We should always use some standard rules defined for the standard library. These are:
- Use libraries wherever possible: The standard library is created to save the time and effort of the programmer. Utilize the benefits of the work done by other programmers.
- Use the standard library over other libraries: The standard library is being developed and maintained by several experienced programmers. It is likely to be more stable and well maintained compared to other libraries and even your code.
- Never add non-standard entities to the namespace std: Adding non-standard entities to std might change the meaning of the template. It can even clash with the future versions of the standard library.
- Prefer the type-safe manner with the standard library: Avoiding the type-safe manner while using the standard library can result in unexpected program behavior, corruption of memory, and errors that are difficult to recognize.
Characteristics/Features of C++
Compared to C, C++ introduced many new features in the language. Let us take a look at some of the significant features of C++:
- Simple: One of the reasons why C++ is the first programming language of many programmers is that C++ is simple and easy to learn. Even though it is beginner-friendly, C++ is widely used to create numerous advanced programs.
- Object Oriented: C++ is an object-oriented programming language. Objects make the development and maintenance of software easy. With the help of these objects, we can perform data abstraction, data encapsulation, inheritance, polymorphism, and data hiding.
- Dynamic Memory Allocation: C++ supports dynamic memory allocation. With the help of pointers in C++, we can allocate the memory dynamically.
- Pointers: A pointer is a variable that stores the address of another variable. C++ supports the use of pointers. They are used to interact with the memory location of any variable.

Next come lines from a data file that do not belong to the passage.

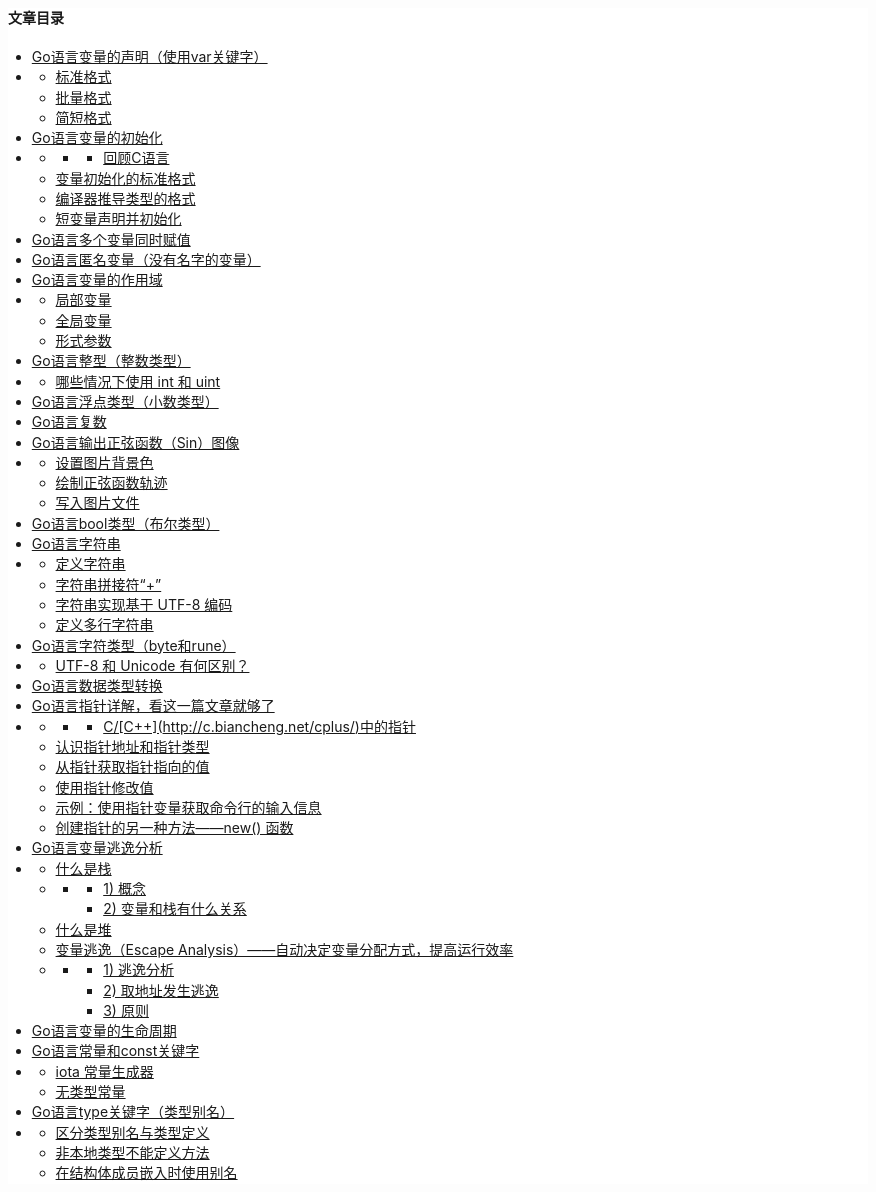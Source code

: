 #### 文章目录

-   [Go语言变量的声明（使用var关键字）](https://blog.csdn.net/qq_41854911/article/details/122829812#Govar_7)
-   -   [标准格式](https://blog.csdn.net/qq_41854911/article/details/122829812#_39)
    -   [批量格式](https://blog.csdn.net/qq_41854911/article/details/122829812#_47)
    -   [简短格式](https://blog.csdn.net/qq_41854911/article/details/122829812#_65)
-   [Go语言变量的初始化](https://blog.csdn.net/qq_41854911/article/details/122829812#Go_93)
-   -   -   -   [回顾C语言](https://blog.csdn.net/qq_41854911/article/details/122829812#C_105)
    -   [变量初始化的标准格式](https://blog.csdn.net/qq_41854911/article/details/122829812#_115)
    -   [编译器推导类型的格式](https://blog.csdn.net/qq_41854911/article/details/122829812#_129)
    -   [短变量声明并初始化](https://blog.csdn.net/qq_41854911/article/details/122829812#_166)
-   [Go语言多个变量同时赋值](https://blog.csdn.net/qq_41854911/article/details/122829812#Go_218)
-   [Go语言匿名变量（没有名字的变量）](https://blog.csdn.net/qq_41854911/article/details/122829812#Go_272)
-   [Go语言变量的作用域](https://blog.csdn.net/qq_41854911/article/details/122829812#Go_305)
-   -   [局部变量](https://blog.csdn.net/qq_41854911/article/details/122829812#_320)
    -   [全局变量](https://blog.csdn.net/qq_41854911/article/details/122829812#_347)
    -   [形式参数](https://blog.csdn.net/qq_41854911/article/details/122829812#_393)
-   [Go语言整型（整数类型）](https://blog.csdn.net/qq_41854911/article/details/122829812#Go_433)
-   -   [哪些情况下使用 int 和 uint](https://blog.csdn.net/qq_41854911/article/details/122829812#_int__uint_451)
-   [Go语言浮点类型（小数类型）](https://blog.csdn.net/qq_41854911/article/details/122829812#Go_457)
-   [Go语言复数](https://blog.csdn.net/qq_41854911/article/details/122829812#Go_508)
-   [Go语言输出正弦函数（Sin）图像](https://blog.csdn.net/qq_41854911/article/details/122829812#GoSin_544)
-   -   [设置图片背景色](https://blog.csdn.net/qq_41854911/article/details/122829812#_595)
    -   [绘制正弦函数轨迹](https://blog.csdn.net/qq_41854911/article/details/122829812#_625)
    -   [写入图片文件](https://blog.csdn.net/qq_41854911/article/details/122829812#_673)
-   [Go语言bool类型（布尔类型）](https://blog.csdn.net/qq_41854911/article/details/122829812#Gobool_696)
-   [Go语言字符串](https://blog.csdn.net/qq_41854911/article/details/122829812#Go_771)
-   -   [定义字符串](https://blog.csdn.net/qq_41854911/article/details/122829812#_779)
    -   [字符串拼接符“+”](https://blog.csdn.net/qq_41854911/article/details/122829812#_818)
    -   [字符串实现基于 UTF-8 编码](https://blog.csdn.net/qq_41854911/article/details/122829812#_UTF8__839)
    -   [定义多行字符串](https://blog.csdn.net/qq_41854911/article/details/122829812#_845)
-   [Go语言字符类型（byte和rune）](https://blog.csdn.net/qq_41854911/article/details/122829812#Gobyterune_907)
-   -   [UTF-8 和 Unicode 有何区别？](https://blog.csdn.net/qq_41854911/article/details/122829812#UTF8__Unicode__954)
-   [Go语言数据类型转换](https://blog.csdn.net/qq_41854911/article/details/122829812#Go_970)
-   [Go语言指针详解，看这一篇文章就够了](https://blog.csdn.net/qq_41854911/article/details/122829812#Go_1039)
-   -   -   -   [C/\[C++\](http://c.biancheng.net/cplus/)中的指针](https://blog.csdn.net/qq_41854911/article/details/122829812#CChttpcbianchengnetcplus_1053)
    -   [认识指针地址和指针类型](https://blog.csdn.net/qq_41854911/article/details/122829812#_1063)
    -   [从指针获取指针指向的值](https://blog.csdn.net/qq_41854911/article/details/122829812#_1100)
    -   [使用指针修改值](https://blog.csdn.net/qq_41854911/article/details/122829812#_1153)
    -   [示例：使用指针变量获取命令行的输入信息](https://blog.csdn.net/qq_41854911/article/details/122829812#_1219)
    -   [创建指针的另一种方法——new() 函数](https://blog.csdn.net/qq_41854911/article/details/122829812#new__1269)
-   [Go语言变量逃逸分析](https://blog.csdn.net/qq_41854911/article/details/122829812#Go_1285)
-   -   [什么是栈](https://blog.csdn.net/qq_41854911/article/details/122829812#_1289)
    -   -   -   [1) 概念](https://blog.csdn.net/qq_41854911/article/details/122829812#1__1293)
            -   [2) 变量和栈有什么关系](https://blog.csdn.net/qq_41854911/article/details/122829812#2__1309)
    -   [什么是堆](https://blog.csdn.net/qq_41854911/article/details/122829812#_1335)
    -   [变量逃逸（Escape Analysis）——自动决定变量分配方式，提高运行效率](https://blog.csdn.net/qq_41854911/article/details/122829812#Escape_Analysis_1347)
    -   -   -   [1) 逃逸分析](https://blog.csdn.net/qq_41854911/article/details/122829812#1__1353)
            -   [2) 取地址发生逃逸](https://blog.csdn.net/qq_41854911/article/details/122829812#2__1413)
            -   [3) 原则](https://blog.csdn.net/qq_41854911/article/details/122829812#3__1457)
-   [Go语言变量的生命周期](https://blog.csdn.net/qq_41854911/article/details/122829812#Go_1466)
-   [Go语言常量和const关键字](https://blog.csdn.net/qq_41854911/article/details/122829812#Goconst_1518)
-   -   [iota 常量生成器](https://blog.csdn.net/qq_41854911/article/details/122829812#iota__1586)
    -   [无类型常量](https://blog.csdn.net/qq_41854911/article/details/122829812#_1607)
-   [Go语言type关键字（类型别名）](https://blog.csdn.net/qq_41854911/article/details/122829812#Gotype_1634)
-   -   [区分类型别名与类型定义](https://blog.csdn.net/qq_41854911/article/details/122829812#_1656)
    -   [非本地类型不能定义方法](https://blog.csdn.net/qq_41854911/article/details/122829812#_1704)
    -   [在结构体成员嵌入时使用别名](https://blog.csdn.net/qq_41854911/article/details/122829812#_1739)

- Broad Library: C++ offers a vast library full of in-built functions that make it easy for the programmer to code. The library functions can be accessed using different header files in C++.
- Compiler Based: Unlike other languages like Python and Java which are interpreter-based, C++ is a compiler-based language. Hence, C++ is much faster than Python or Java.
- Operator Overloading: C++ supports operator overloading. This means C++ can provide the operators with a special meaning for any given data type. It provides the programmers an option for creating new definitions of the C++ operators.
- Case Sensitive: Just like C, C++ is case-sensitive. It means that C++ treats lowercase and uppercase letters differently.
- High-Level Programming Language: Unlike C, which is a mid-level programming language, C++ is a high-level language. It makes it easier for the programmer to work in C++ as we can closely associate it with the English language.
- Exception Handling: C++ supports exception handling. It helps the programmer to catch the error(s) if an error arises in a program.
- Portable: C++ programs can be executed in different machines with little or no change in the code. But C++ is not platform-independent. Suppose we have compiled a program in a Windows operating system. In that case, that compiled file (.exe file) will not work in a Mac operating system. But, a .cpp file created in Windows will work perfectly on Mac operating system.
- C++ was developed in 1979 by Bjarne Stroustrup.
- It was built as an enhancement to the C programming language.
- The standard library in C++ provides various useful features that make it easy for programmers to code.
- As C++ is a compiler-based language, it is much faster compared to languages like Java and Python.